Tal ha sido la eficacia de la ficción religiosa, mitológica o literaria, que las obras y los actos inspirados en los grandes monstruos cosmogónicos y apocalípticos han dejado de ser simples imitaciones para convertirse a su vez en otras máquinas refinadoras del combustible emocional pánico. Entre el púlpito y la palestra, desde la pintura rupestre hasta los medios electrónicos, el bestiario imaginado por los primeros hombres dejó muy pronto de ser una estantigua de horrores imaginarios para transformarse en un complejo sistema de significados posibles, lábiles y contagiosos, los más de ellos sublimes y escalofriantes, siempre estimulantes aunque rara vez felices. A través de los siglos, este sistema multívoco de alegorías monstruosas en las narrativas fundacionales ha fungido también como una bola de nieve que embarnece con todas las variantes del temor, la pasión y la ira, emociones que al cabo son una sola moneda de dos caras: el miedo a la extinción propia y el deseo de la extinción ajena.

Los hombres no sólo somos los proveedores de la materia prima con la cual se alimentan estas máquinas transformadoras del combustible pánico: somos asimismo los últimos consumidores de esa misma carga emotiva reelaborada ya con la pluma, ya con el pincel, ya con la cámara. Hemos desarrollado infinidad de artes y artefactos capaces, entre otras cosas, de convertir la pulsión pánica en un recurso renovable, sumamente inflamable y prácticamente inagotable para motorizar la Historia. Con frecuencia, nosotros mismos, en tanto seres creativos, hemos pasado a formar parte de la gran industria pánica: somos una monstruosa máquina hecha de máquinas que existe para consumirse a sí misma.

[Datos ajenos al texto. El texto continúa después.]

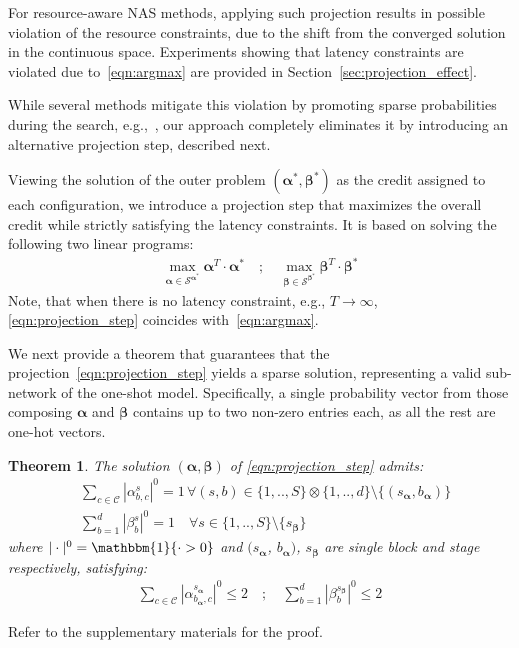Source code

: \documentclass[dvipsnames,table,xcdraw]{article}
\newtheorem{theo}{Theorem}[section]
\newcommand{\balpha}{\bm{\alpha}}
\newcommand{\bbeta}{\bm{\beta}}
\begin{document}
For resource-aware NAS methods, applying such projection results in possible violation of the resource constraints, due to the shift from the converged solution in the continuous space. Experiments showing that latency constraints are violated due to~\eqref{eqn:argmax} are provided in Section~\ref{sec:projection_effect}.

While several methods mitigate this violation by promoting sparse probabilities during the search, e.g.,~\cite{noy2020asap, nayman2019xnas}, 
our approach completely eliminates it by introducing an alternative projection step, described next.

Viewing the solution of the outer problem $(\balpha^*, \bbeta^*)$ as the credit assigned to each configuration,
we introduce a projection step that maximizes the overall credit while strictly satisfying the latency constraints. It is based on solving the following two linear programs:
\begin{align}\label{eqn:projection_step}
  \max_{\balpha\in\mathcal{S}^{\balpha^*}} \balpha^T\cdot \balpha^*
  \quad; \quad
  \max_{\bbeta\in\mathcal{S}^{\bbeta^*}} \bbeta^T\cdot\bbeta^*
\end{align}
Note, that when there is no latency constraint, e.g., $T\rightarrow\infty$, \eqref{eqn:projection_step} coincides with~\eqref{eqn:argmax}.

We next provide a theorem that guarantees that the projection~\eqref{eqn:projection_step} yields a sparse solution, representing a valid sub-network of the one-shot model. Specifically, a single probability vector from those composing $\balpha$ and $\bbeta$ contains up to two non-zero entries each, as all the rest are one-hot vectors. 
\begin{theo}
\label{thm:one_hot_sol}
The solution $(\balpha, \bbeta)$ of \eqref{eqn:projection_step} admits:
\begin{align*}
  &\sum_{c\in\mathcal{C}}|\alpha^s_{b,c}|^0 = 1 \,\forall 
  (s, b)\in\{1,..,S\}\otimes \{1,..,d\}\setminus{\{(s_{\balpha}, b_{\balpha})\}}
  \\
  &\sum_{b=1}^d|\beta^s_b|^0 = 1 \quad \forall s\in\{1,..,S\}\setminus{\{s_{\bbeta}\}}
\end{align*}
where $|\cdot|^0=\mathbbm{1}\{\cdot>0\}$ and $(s_{\balpha}$, $b_{\balpha})$, $s_{\bbeta}$  are single block and stage respectively, satisfying:
\begin{align}\label{eqn:dense_remiders}
  \sum_{c\in\mathcal{C}}|\alpha^{s_{\balpha}}_{{b_{\balpha}},c}|^0 \leq 2
  \quad ; \quad 
  \sum_{b=1}^d|\beta^{s_{\bbeta}}_b|^0 \leq 2
\end{align}
\end{theo}
Refer to the supplementary materials for the proof.
\end{document}
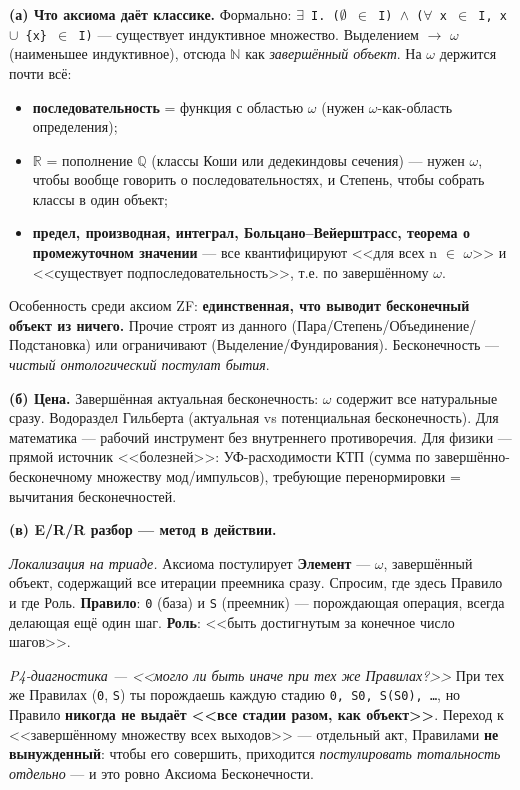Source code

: \documentclass[11pt,a4paper]{article}
\begin{document}
\textbf{(а) Что аксиома даёт классике.} Формально: \texttt{$\exists$ I. ($\emptyset$ $\in$ I) $\land$ ($\forall$ x $\in$ I,\allowbreak{} x $\cup$ \{x\} $\in$ I)} --- существует индуктивное множество. Выделением $\to$ $\omega$ (наименьшее индуктивное), отсюда $\mathbb{N}$ как \emph{завершённый объект}. На $\omega$ держится почти всё:
\begin{itemize}
\item \textbf{последовательность} = функция с областью $\omega$ (нужен $\omega$-как-область определения);
\item \textbf{$\mathbb{R}$} = пополнение $\mathbb{Q}$ (классы Коши или дедекиндовы сечения) --- нужен $\omega$, чтобы вообще говорить о последовательностях, и Степень, чтобы собрать классы в один объект;
\item \textbf{предел, производная, интеграл, Больцано--Вейерштрасс, теорема о промежуточном значении} --- все квантифицируют <<для всех n $\in$ $\omega$>> и <<существует подпоследовательность>>, т.е. по завершённому $\omega$.
\end{itemize}

Особенность среди аксиом ZF: \textbf{единственная, что выводит бесконечный объект из ничего.} Прочие строят из данного (Пара/Степень/Объединение/Подстановка) или ограничивают (Выделение/Фундирования). Бесконечность --- \emph{чистый онтологический постулат бытия}.

\textbf{(б) Цена.} Завершённая актуальная бесконечность: $\omega$ содержит все натуральные сразу. Водораздел Гильберта (актуальная vs потенциальная бесконечность). Для математика --- рабочий инструмент без внутреннего противоречия. Для физики --- прямой источник <<болезней>>: УФ-расходимости КТП (сумма по завершённо-бесконечному множеству мод/импульсов), требующие перенормировки = вычитания бесконечностей.

\textbf{(в) E/R/R разбор --- метод в действии.}

\emph{Локализация на триаде.} Аксиома постулирует \textbf{Элемент} --- $\omega$, завершённый объект, содержащий все итерации преемника сразу. Спросим, где здесь Правило и где Роль. \textbf{Правило}: \texttt{0} (база) и \texttt{S} (преемник) --- порождающая операция, всегда делающая ещё один шаг. \textbf{Роль}: <<быть достигнутым за конечное число шагов>>.

\emph{P4-диагностика --- <<могло ли быть иначе при тех же Правилах?>>} При тех же Правилах (\texttt{0}, \texttt{S}) ты порождаешь каждую стадию \texttt{0,\allowbreak{} S0,\allowbreak{} S(S0),\allowbreak{} \ldots{}}, но Правило \textbf{никогда не выдаёт <<все стадии разом, как объект>>}. Переход к <<завершённому множеству всех выходов>> --- отдельный акт, Правилами \textbf{не вынужденный}: чтобы его совершить, приходится \emph{постулировать тотальность отдельно} --- и это ровно Аксиома Бесконечности.
\end{document}
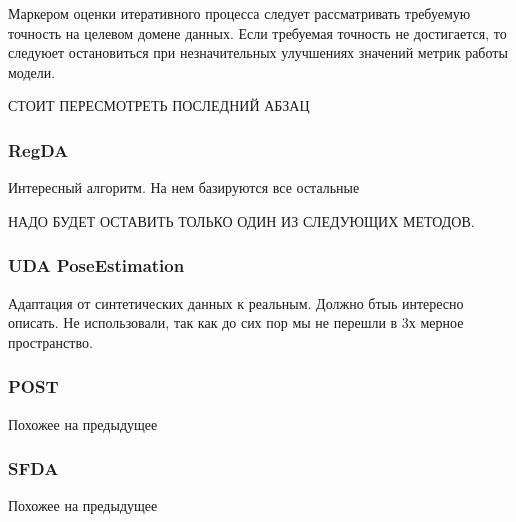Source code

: Маркером оценки итеративного процесса следует рассматривать требуемую точность на целевом домене данных. Если требуемая точность не достигается, то следуюет остановиться при незначительных улучшениях значений метрик работы модели.

СТОИТ ПЕРЕСМОТРЕТЬ ПОСЛЕДНИЙ АБЗАЦ

\subsubsection*{RegDA}

Интересный алгоритм. На нем базируются все остальные

\hfill \break

НАДО БУДЕТ ОСТАВИТЬ ТОЛЬКО ОДИН ИЗ СЛЕДУЮЩИХ МЕТОДОВ.

\subsubsection*{UDA PoseEstimation}

Адаптация от синтетических данных к реальным. Должно бтыь интересно описать. Не использовали, так как до сих пор мы не перешли в 3х мерное пространство.

\subsubsection*{POST}

Похожее на предыдущее

\subsubsection*{SFDA}

Похожее на предыдущее


\newpage
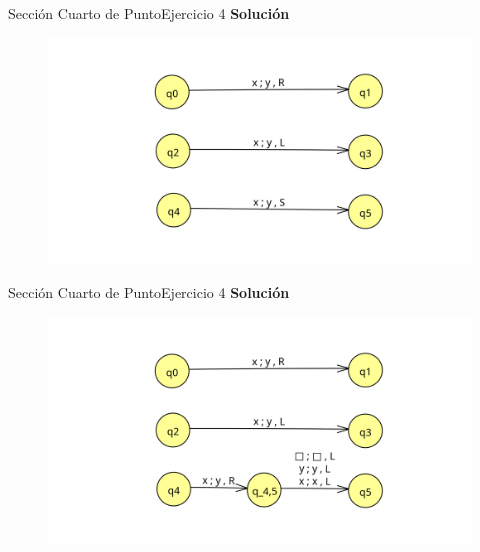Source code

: \documentclass[10pt, envcountsect, presentation, aspectratio=169]{beamer}
\begin{document}

\begin{frame}{Sección Cuarto de Punto}{Ejercicio 4}
    \textbf{Solución}\\
    \begin{figure}
        \includegraphics[scale=0.15]{images/mct1ej4_1.png}
    \end{figure}
\end{frame}


\begin{frame}{Sección Cuarto de Punto}{Ejercicio 4}
    \textbf{Solución}\\
    \begin{figure}
        \includegraphics[scale=0.15]{images/mct1ej4_2.png}
    \end{figure}
\end{frame}


\end{document}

No podía ser de otro modo: las máquinas ficcionales que refinan la pulsión pánica nos amedrentan al mismo tiempo que nos atraen, pues son en esencia criaturas fieramente humanas, una pluralidad elástica y equívoca. La constante metamorfosis de nuestros monstruos pánicos vuelve necesario que acudamos siempre a nuevas y numerosas máscaras objetivadoras del horror. En el carnaval del infierno mundo, donde fiesta y violencia se abrazan bajo la mirada del dios Pan, inventamos constantemente los espejos cóncavos de la ficción, ostentos y portentos que nos permitan ver sin reconocer abiertamente nuestro auténtico rostro: el rostro de seres que tememos, nos tememos y que, en el fondo, nos complacemos calibrando de qué modo y en qué medida la idea de la destrucción propia o ajena nos conforma, nos aviva y nos impele.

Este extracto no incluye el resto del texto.